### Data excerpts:
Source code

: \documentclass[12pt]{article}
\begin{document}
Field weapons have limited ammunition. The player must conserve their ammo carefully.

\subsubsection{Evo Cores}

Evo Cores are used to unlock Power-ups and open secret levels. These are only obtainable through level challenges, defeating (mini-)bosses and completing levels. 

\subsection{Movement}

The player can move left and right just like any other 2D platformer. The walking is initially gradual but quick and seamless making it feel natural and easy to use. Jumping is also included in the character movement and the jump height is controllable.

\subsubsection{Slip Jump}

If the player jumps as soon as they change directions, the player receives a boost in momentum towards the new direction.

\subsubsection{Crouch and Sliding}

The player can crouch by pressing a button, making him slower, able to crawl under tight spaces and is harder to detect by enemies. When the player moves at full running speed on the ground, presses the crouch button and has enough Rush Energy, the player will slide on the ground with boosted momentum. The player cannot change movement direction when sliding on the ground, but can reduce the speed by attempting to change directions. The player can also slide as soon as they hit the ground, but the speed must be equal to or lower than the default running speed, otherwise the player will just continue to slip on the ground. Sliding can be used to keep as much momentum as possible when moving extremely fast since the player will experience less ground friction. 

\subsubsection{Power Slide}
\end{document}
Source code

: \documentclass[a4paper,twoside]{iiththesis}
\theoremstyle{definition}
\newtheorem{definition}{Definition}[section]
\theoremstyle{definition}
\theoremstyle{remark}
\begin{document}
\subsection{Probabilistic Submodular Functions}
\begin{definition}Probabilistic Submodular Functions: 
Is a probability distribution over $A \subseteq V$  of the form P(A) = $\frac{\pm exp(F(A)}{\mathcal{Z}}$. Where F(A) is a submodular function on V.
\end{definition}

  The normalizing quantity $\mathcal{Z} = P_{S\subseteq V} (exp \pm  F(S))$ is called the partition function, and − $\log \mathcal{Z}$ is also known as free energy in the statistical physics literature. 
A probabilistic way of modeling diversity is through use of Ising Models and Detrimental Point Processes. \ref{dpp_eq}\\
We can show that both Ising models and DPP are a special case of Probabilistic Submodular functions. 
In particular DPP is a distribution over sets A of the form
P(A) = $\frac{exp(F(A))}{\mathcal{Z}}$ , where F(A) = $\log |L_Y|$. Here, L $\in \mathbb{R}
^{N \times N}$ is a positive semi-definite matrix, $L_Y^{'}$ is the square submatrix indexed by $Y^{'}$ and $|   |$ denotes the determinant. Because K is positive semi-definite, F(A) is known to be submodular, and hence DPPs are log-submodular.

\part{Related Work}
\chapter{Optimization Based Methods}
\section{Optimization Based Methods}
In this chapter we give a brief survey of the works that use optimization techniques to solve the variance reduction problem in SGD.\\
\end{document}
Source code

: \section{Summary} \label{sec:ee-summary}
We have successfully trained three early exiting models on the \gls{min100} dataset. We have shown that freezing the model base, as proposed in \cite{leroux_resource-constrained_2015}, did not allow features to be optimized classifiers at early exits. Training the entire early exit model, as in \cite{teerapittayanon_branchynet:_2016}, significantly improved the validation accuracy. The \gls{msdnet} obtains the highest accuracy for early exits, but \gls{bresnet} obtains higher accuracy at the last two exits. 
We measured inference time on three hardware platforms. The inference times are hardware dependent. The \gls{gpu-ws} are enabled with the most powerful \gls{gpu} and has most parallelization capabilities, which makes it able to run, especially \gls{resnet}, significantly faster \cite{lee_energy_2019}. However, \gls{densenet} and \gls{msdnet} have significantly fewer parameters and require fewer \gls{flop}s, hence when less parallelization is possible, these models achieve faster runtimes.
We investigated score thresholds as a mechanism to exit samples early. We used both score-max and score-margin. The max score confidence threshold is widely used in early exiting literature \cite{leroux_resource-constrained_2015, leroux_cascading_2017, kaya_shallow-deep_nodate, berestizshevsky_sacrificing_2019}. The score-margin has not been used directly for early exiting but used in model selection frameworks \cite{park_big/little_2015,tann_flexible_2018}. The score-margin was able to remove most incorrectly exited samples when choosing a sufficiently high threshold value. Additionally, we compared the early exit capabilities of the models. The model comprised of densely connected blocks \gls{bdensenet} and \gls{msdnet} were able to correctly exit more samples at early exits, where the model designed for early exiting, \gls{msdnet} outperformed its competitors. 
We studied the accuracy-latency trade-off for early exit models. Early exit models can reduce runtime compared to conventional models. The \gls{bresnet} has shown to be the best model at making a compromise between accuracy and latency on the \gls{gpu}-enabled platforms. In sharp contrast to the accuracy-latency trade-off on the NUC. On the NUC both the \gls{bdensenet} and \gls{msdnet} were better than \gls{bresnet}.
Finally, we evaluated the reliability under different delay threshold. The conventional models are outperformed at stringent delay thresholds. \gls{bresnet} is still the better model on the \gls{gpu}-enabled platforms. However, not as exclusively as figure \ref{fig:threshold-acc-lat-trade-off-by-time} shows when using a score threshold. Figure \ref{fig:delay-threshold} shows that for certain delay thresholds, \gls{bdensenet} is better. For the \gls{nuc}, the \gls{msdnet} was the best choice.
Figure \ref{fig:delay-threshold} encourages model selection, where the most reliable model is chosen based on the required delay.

### TASK:
Search the data above for the string "distribution" and report each line that holds it.

### SOLUTION:
Is a probability distribution over $A \subseteq V$  of the form P(A) = $\frac{\pm exp(F(A)}{\mathcal{Z}}$. Where F(A) is a submodular function on V.
In particular DPP is a distribution over sets A of the form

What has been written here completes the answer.